Venue: Greenside at Infirmary Street

Festival:


Low Down

Comedic storyteller Phoebe Potts sets the scene with large backdrop cartoons to tell the tale of her quest to adopt a child.

Review

Phoebe Potts and her husband Jeff Marshall are settled in to a comfortable, middle-class, white, New York City lifestyle. What’s missing for them is a child.  This one-woman presentation is the story of their mission to try to conceive a baby, and then work to adopt one.  It is a charming hour of comedy, drama, pathos, tears, heartbreak, and triumph of will.  The monologue is “narrated” by what she describes as the “newsroom in her head”, all of the thoughts and conflicts brought to bear throughout their journey.

Phoebe grew up in a somewhat traditional Jewish family in Brooklyn, New York “where everyone was indignant before breakfast.”  She married Jeff, and they settled into a New York apartment.  Their pursuit of parenthood raised many questions for Phoebe.  What are the requirements to be a mother?  It is a busy full-time job with no pay.  How will adding a child to their world change their lives?  How will they approach the sometimes heartbreaking work of raising another human being?

After miscarriages and failed attempts at conception, including in vitro fertilization, hilariously described in graphic detail, they decide to adopt.  That path opens up more questions.

First, there are the moral dilemmas.  Adoption means taking someone else’s child out of their birth community.  How does that affect the birth mother and her extended family?  In one case, the community stepped in to take responsibility for a baby whose mother had intended to release him to Phoebe and Jeff. What are the economic and racial inequalities for the birth parents?   Phoebe cites statistics that show that babies of colour have less value in adoption than others.  How does international adoption affect the child who is taken from their home country? What will be his or her story and history?

Phoebe describes adoption as a complex and family-making business:  the agency is the vendor and the adoptive parents are the customers. How will they be judged?  There are home studies by social workers, who look at all of the requirements for fitness for parenting. Some of the social workers seem intrusive and dismissive.   Phoebe has gained weight, resulting in her BMI (body mass index) exceeding the maximum allowable for a Chinese adoption, hence the show title “Too Fat for China”.

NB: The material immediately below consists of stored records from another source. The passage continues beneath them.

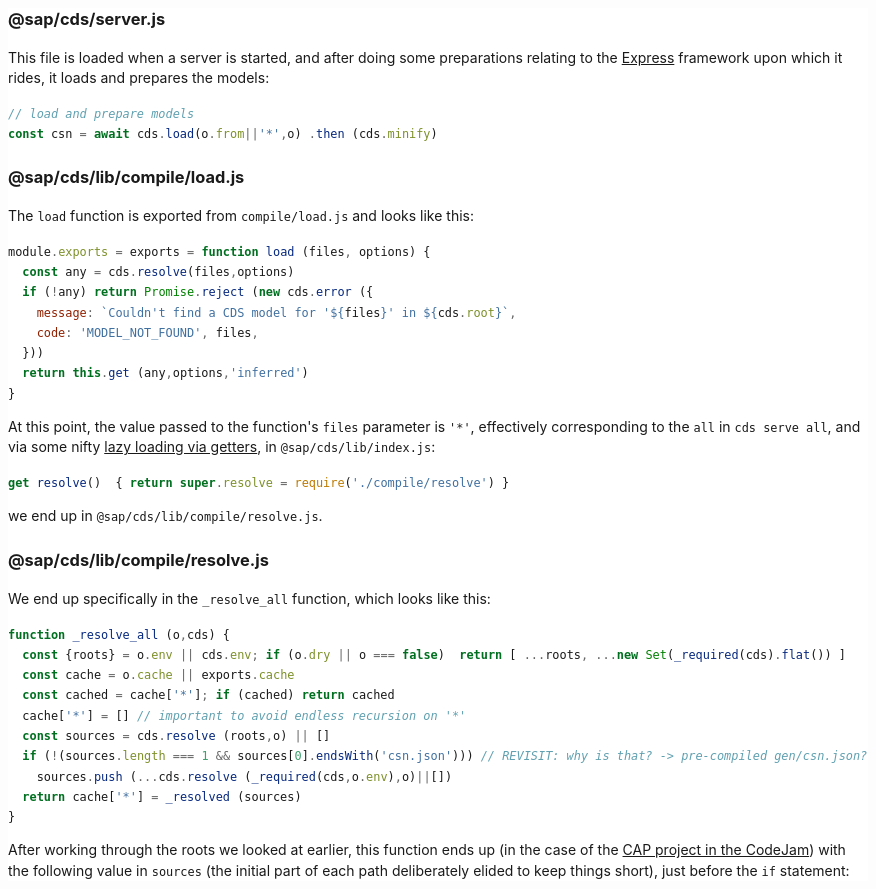 ### @sap/cds/server.js

This file is loaded when a server is started, and after doing some preparations relating to the [Express](https://expressjs.com/) framework upon which it rides, it loads and prepares the models:

```javascript
// load and prepare models
const csn = await cds.load(o.from||'*',o) .then (cds.minify)
```

### @sap/cds/lib/compile/load.js

The `load` function is exported from `compile/load.js` and looks like this:

```javascript
module.exports = exports = function load (files, options) {
  const any = cds.resolve(files,options)
  if (!any) return Promise.reject (new cds.error ({
    message: `Couldn't find a CDS model for '${files}' in ${cds.root}`,
    code: 'MODEL_NOT_FOUND', files,
  }))
  return this.get (any,options,'inferred')
}
```

At this point, the value passed to the function's `files` parameter is `'*'`, effectively corresponding to the `all` in `cds serve all`, and via some nifty [lazy loading via getters](https://qmacro.org/blog/posts/2024/12/10/tasc-notes-part-4/#lazy-loading-of-the-cds-facades-many-features), in `@sap/cds/lib/index.js`:

```javascript
get resolve()  { return super.resolve = require('./compile/resolve') }
```

we end up in `@sap/cds/lib/compile/resolve.js`.

### @sap/cds/lib/compile/resolve.js

We end up specifically in the `_resolve_all` function, which looks like this:

```javascript
function _resolve_all (o,cds) {
  const {roots} = o.env || cds.env; if (o.dry || o === false)  return [ ...roots, ...new Set(_required(cds).flat()) ]
  const cache = o.cache || exports.cache
  const cached = cache['*']; if (cached) return cached
  cache['*'] = [] // important to avoid endless recursion on '*'
  const sources = cds.resolve (roots,o) || []
  if (!(sources.length === 1 && sources[0].endsWith('csn.json'))) // REVISIT: why is that? -> pre-compiled gen/csn.json?
    sources.push (...cds.resolve (_required(cds,o.env),o)||[])
  return cache['*'] = _resolved (sources)
}
```

After working through the roots we looked at earlier, this function ends up (in the case of the [CAP project in the CodeJam](https://github.com/SAP-samples/cap-service-integration-codejam/tree/main/incidents)) with the following value in `sources` (the initial part of each path deliberately elided to keep things short), just before the `if` statement:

For Phoebe and Jeff, family is a closed circuit of love.  They never give up on their pursuit.

There is a detailed history lesson told of the ancestry of Ethiopian Jews, beginning with the Queen of Sheba.  Phoebe and Jeff decide to go to Ethiopia to finally connect with a baby for their family.  After three months of waiting in the country, they are able to bring home their new son.

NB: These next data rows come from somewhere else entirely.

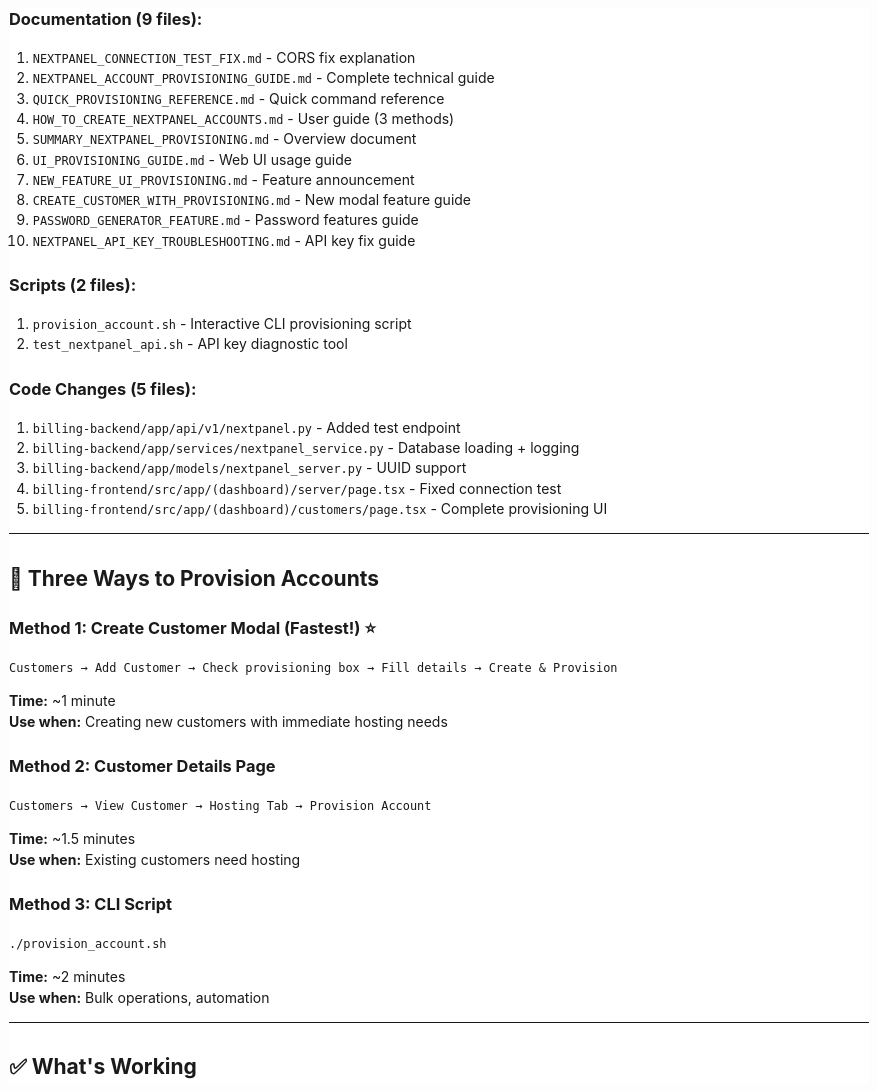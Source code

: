 ### Documentation (9 files):
1. `NEXTPANEL_CONNECTION_TEST_FIX.md` - CORS fix explanation
2. `NEXTPANEL_ACCOUNT_PROVISIONING_GUIDE.md` - Complete technical guide
3. `QUICK_PROVISIONING_REFERENCE.md` - Quick command reference
4. `HOW_TO_CREATE_NEXTPANEL_ACCOUNTS.md` - User guide (3 methods)
5. `SUMMARY_NEXTPANEL_PROVISIONING.md` - Overview document
6. `UI_PROVISIONING_GUIDE.md` - Web UI usage guide
7. `NEW_FEATURE_UI_PROVISIONING.md` - Feature announcement
8. `CREATE_CUSTOMER_WITH_PROVISIONING.md` - New modal feature guide
9. `PASSWORD_GENERATOR_FEATURE.md` - Password features guide
10. `NEXTPANEL_API_KEY_TROUBLESHOOTING.md` - API key fix guide

### Scripts (2 files):
1. `provision_account.sh` - Interactive CLI provisioning script
2. `test_nextpanel_api.sh` - API key diagnostic tool

### Code Changes (5 files):
1. `billing-backend/app/api/v1/nextpanel.py` - Added test endpoint
2. `billing-backend/app/services/nextpanel_service.py` - Database loading + logging
3. `billing-backend/app/models/nextpanel_server.py` - UUID support
4. `billing-frontend/src/app/(dashboard)/server/page.tsx` - Fixed connection test
5. `billing-frontend/src/app/(dashboard)/customers/page.tsx` - Complete provisioning UI

---

## 🚀 Three Ways to Provision Accounts

### Method 1: Create Customer Modal (Fastest!)  ⭐
```
Customers → Add Customer → Check provisioning box → Fill details → Create & Provision
```
**Time:** ~1 minute  
**Use when:** Creating new customers with immediate hosting needs

### Method 2: Customer Details Page
```
Customers → View Customer → Hosting Tab → Provision Account
```
**Time:** ~1.5 minutes  
**Use when:** Existing customers need hosting

### Method 3: CLI Script
```bash
./provision_account.sh
```
**Time:** ~2 minutes  
**Use when:** Bulk operations, automation

---

## ✅ What's Working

According to the UN, there are tens of millions of orphans in the world.  International adoption is big industry. Potential parents need to be well-funded to pay the costs, including the travel to the adopting country.  That can be anywhere from $26,000 to $60,000 U.S., and not every adoption pursuit ends in success.

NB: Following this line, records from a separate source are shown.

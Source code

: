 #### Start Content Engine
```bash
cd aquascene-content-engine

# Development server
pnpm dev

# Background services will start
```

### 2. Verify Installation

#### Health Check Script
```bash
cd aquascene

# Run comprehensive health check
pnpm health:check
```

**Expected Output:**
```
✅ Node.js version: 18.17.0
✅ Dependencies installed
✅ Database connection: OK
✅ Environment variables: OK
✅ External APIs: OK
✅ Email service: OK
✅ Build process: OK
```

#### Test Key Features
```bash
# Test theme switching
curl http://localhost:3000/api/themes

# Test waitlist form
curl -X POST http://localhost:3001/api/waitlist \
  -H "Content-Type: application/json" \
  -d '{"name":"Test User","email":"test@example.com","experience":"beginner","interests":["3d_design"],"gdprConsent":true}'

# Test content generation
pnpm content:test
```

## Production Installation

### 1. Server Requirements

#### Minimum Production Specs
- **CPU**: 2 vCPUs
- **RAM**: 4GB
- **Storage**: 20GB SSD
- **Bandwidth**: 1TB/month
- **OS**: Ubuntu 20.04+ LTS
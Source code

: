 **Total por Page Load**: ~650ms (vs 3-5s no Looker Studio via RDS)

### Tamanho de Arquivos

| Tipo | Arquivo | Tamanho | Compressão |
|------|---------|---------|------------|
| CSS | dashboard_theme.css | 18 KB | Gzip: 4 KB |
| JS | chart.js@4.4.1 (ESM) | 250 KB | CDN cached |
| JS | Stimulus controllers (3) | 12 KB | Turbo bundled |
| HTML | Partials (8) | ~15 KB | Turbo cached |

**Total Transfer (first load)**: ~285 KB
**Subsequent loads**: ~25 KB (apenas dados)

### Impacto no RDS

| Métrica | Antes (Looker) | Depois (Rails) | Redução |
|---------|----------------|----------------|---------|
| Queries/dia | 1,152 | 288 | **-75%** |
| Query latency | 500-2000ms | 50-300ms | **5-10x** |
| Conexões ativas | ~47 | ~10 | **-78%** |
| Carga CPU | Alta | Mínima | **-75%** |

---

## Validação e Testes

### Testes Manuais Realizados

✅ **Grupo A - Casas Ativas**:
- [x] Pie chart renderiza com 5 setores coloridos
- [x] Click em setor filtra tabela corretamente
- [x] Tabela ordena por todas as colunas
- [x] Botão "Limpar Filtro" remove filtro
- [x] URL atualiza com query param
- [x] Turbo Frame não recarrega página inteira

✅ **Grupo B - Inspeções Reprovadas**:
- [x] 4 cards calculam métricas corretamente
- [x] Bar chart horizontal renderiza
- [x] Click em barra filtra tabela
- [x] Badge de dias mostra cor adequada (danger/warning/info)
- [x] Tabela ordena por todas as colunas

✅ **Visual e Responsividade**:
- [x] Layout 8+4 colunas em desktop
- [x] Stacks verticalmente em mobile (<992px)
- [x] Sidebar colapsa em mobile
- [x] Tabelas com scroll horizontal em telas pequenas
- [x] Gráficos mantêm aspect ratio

“Too Fat For China” is an extremely well-researched and brilliantly written show.    The narration is enhanced by her clever cartoon graphics shown on the rolling screen of a crankie, a kind of old-style life-sized white board but with paper.  The storytelling is funny, smart, heartwarming and heartbreaking.  The pacing is spot on, from pathos to laughter.  Phoebe is charming and engaging.  The audience feels her pain and is cheering for her success.  She has skillfully taken a very personal and complicated topic and turned it into a memorable and highly entertaining piece.  It is a beautiful story that should be seen by anyone who is a parent, is thinking about parenting, or simply wants to enjoy a great tale.